Alec Baldwin has gone from being a busboy at Studio 54 to an award winning star who, right now, is probably having his tuxedo pressed before he take to the stage to host tonight's 82nd Academy Award ceremony. The goal of finally winning an Oscar is surely on the back burner now, but Baldwin has experienced that rare thing in Hollywood of finding one's true career foothold later in life. At 51, Baldwin is a bigger star than ever, endearing himself to critics, audiences, nerds, the everyman and intellectuals. But it hasn't been easy, and it still isn't.


Born in New York, Alec was the first of the Baldwin brothers to enter the world of acting (William, Daniel and Stephen followed.) His filmography is rather exhausting, with highlights including Beetlejuice, The Hunt for Red October, Glengarry Glenross, Pearl Harbor, Cats and Dogs, The Cooler, The Aviator and The Departed.


But it is television that has brought him his most recent awards, and the most accolades since he recieved an Academy Award nomination for The Cooler. His longest stint in any one series before 30 Rock was in a bunch of episodes of Will and Grace, but it is his portrayal as the sharp and interfering network executive on Tina Fey's exquisite comedy that has brought him the affection that his solid film career never did. And for it he has won Screen Actors Guild Awards four years in a row, as well as Golden Globes and Emmys.

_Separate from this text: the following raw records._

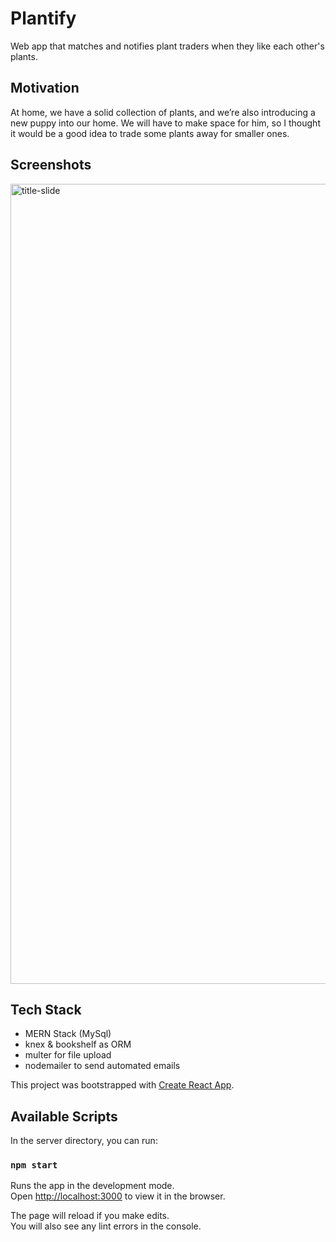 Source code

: # Plantify

Web app that matches and notifies plant traders when they like each other's plants.

## Motivation

At home, we have a solid collection of plants, and we’re also introducing a new puppy into our home. We will have to make space for him, so I thought it would be a good idea to trade some plants away for smaller ones.

## Screenshots

<img width="1280" alt="title-slide" src="https://user-images.githubusercontent.com/45683565/85809594-58c53b00-b70d-11ea-948c-f8abf232eefa.jpeg">

## Tech Stack

- MERN Stack (MySql)
- knex & bookshelf as ORM
- multer for file upload
- nodemailer to send automated emails

This project was bootstrapped with [Create React App](https://github.com/facebook/create-react-app).

## Available Scripts

In the server directory, you can run:

### `npm start`

Runs the app in the development mode.<br />
Open [http://localhost:3000](http://localhost:3000) to view it in the browser.

The page will reload if you make edits.<br />
You will also see any lint errors in the console.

Articulate, cutting and risque, calling Baldwin 'outspoken' is an understatement in the manner of calling Victoria Beckham a little on the slim side. But unlike most 'outspoken' celebrities, where the word 'outspoken' is often a euphamism for 'screaming nonsensical attention-grabbing crazy', Baldwin's is more politically focused. He was a relentless critic of the Bush administration and all of its trimmings, especially Dick Cheney, who he once branded a terrorist in a column for the Huffington Post. He equated the 2000 US presidential election with 9/11, saying that the impact the goings on of George W Bush, hanging chads and supreme court judges had on American democracy was similar to the impact the attacks on the Twin Towers had on commerce in New York. Also deeply concerned about animal rights, his activism in that area has brought collaboration with the often daft PETA organisation.


Such shooting of one's mouth off doesn't usually wash with the insanely shiny PR gloss over most actors these days, but Baldwin somehow gets away with it, trading on a mixture of 'been around the block' experience, intelligence, and verbal wrecklessness. However, he is still banned from entering the Philippines after cracking a joke on a talk show last year about having more children via a mail order Filipino bride.


His sharpness is also a result of the ongoing trauma he is suffering from his divorce and separation from his daughter, something he brands 'par­ental alienation syndrome'.


Baldwin met his future wife Kim Basinger on the set of The Marrying Man in 1990. He did indeed become the marrying man three years later, and their daughter was born in '95. After their divorce in 2001, the former couple became locked in a highly contentious and very public custody battle.


While Bassinger cites Baldwin's temper as one of the reasons the marriage failed, Baldwin himself has been extremely levelheaded in the consistency of his open criticism about his wife and her legal team, so much so, that in 2008, he documented it all in the book A Promise To Ourselves, a chronicle of how he was trying to maintain the relationship between him and his daughter, and the roadblocks that were affecting it.


Baldwin claims that Bassinger has spent $1.5m on keeping him out of his daughter's life, while he has spent $1m trying to stay in it. The argument reached breaking point when he left an extremely irate voicemail after an arranged phonecall to his daughter went unanswered. The voice message was subsequently sold to celebrity gossip website TMZ, an incident that Baldwin subsequently admitted in an interview with Playboy magazine nearly drove him to suicide.


Steve Martin will co-host the Oscars with Baldwin, and it marks a certain peak in the latter's career, a recognition of sorts that he is of the establishment, but also smart and capable enough to be in charge of it for a night, and that although he has made it big, for the time being at least he's still the host, and not the birthday boy.


Hero or villain? Alec Baldwin


High: His turn as Jack Donaghy on the sitcom 30 Rock which has earned him a clutch of awards.


Low: His ongoing struggle for more visitation rights to his daughter.